#### Exercise objective
Select every line below containing the word "label".

(Stored dataset items)
--- START ---

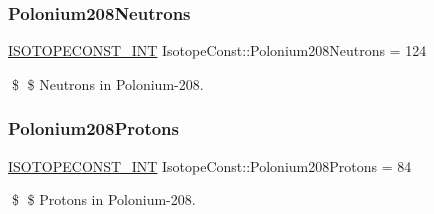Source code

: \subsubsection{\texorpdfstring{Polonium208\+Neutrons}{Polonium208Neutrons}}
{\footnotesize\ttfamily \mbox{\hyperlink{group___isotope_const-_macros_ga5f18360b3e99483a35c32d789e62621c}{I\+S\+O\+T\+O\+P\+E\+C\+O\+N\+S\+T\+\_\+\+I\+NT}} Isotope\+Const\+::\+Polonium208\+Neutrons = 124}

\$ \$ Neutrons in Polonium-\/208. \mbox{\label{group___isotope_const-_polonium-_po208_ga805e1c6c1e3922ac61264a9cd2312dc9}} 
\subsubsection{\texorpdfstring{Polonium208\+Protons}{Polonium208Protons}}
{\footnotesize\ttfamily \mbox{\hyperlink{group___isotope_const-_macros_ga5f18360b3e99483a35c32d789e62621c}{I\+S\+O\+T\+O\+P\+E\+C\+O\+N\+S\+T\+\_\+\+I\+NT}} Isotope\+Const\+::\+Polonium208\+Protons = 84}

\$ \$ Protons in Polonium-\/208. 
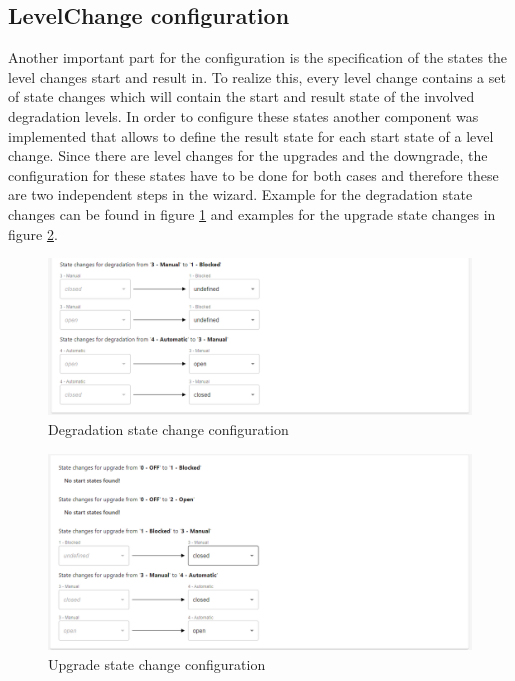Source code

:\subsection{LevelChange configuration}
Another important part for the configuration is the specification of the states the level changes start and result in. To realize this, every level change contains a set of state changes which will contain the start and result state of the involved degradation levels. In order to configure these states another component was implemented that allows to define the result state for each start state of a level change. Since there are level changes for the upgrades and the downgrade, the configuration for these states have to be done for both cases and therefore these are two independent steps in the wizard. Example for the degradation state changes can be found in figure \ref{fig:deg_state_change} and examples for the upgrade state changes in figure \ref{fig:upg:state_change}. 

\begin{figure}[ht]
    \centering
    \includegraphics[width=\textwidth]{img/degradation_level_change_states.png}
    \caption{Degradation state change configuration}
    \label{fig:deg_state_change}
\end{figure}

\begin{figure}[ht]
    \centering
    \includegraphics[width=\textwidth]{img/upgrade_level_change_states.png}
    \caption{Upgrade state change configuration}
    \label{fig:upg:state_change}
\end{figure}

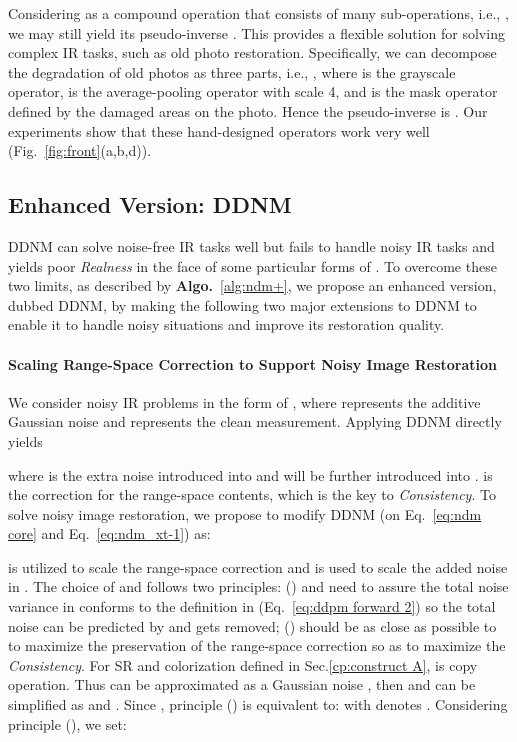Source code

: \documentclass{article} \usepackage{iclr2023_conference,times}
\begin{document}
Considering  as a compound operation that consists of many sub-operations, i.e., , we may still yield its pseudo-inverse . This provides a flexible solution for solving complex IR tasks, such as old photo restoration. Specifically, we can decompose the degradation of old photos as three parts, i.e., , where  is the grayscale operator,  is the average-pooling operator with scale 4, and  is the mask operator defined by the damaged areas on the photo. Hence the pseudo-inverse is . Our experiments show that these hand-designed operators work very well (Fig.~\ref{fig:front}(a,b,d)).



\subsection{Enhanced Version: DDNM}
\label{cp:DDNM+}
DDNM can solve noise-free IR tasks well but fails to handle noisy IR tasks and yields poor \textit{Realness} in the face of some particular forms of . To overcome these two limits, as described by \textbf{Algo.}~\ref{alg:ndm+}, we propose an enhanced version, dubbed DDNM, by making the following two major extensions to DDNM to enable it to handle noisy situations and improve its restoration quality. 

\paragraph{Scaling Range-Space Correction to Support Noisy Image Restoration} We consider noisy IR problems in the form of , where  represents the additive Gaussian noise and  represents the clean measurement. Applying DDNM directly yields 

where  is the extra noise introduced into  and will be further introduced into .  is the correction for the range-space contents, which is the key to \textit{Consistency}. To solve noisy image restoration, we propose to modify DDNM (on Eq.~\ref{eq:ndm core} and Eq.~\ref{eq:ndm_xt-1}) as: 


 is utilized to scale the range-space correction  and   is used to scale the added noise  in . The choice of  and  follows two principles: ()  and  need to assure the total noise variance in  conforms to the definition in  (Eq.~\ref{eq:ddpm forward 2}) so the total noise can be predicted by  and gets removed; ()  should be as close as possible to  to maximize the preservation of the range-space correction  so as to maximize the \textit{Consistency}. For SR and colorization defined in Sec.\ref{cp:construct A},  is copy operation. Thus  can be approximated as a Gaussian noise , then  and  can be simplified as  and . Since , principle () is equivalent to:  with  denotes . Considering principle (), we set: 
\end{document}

--- END ---

#### Reply
\$ \$ Neutrons in Polonium-\/208. \mbox{\label{group___isotope_const-_polonium-_po208_ga805e1c6c1e3922ac61264a9cd2312dc9}} 
    \label{fig:deg_state_change}
    \label{fig:upg:state_change}
\label{cp:DDNM+}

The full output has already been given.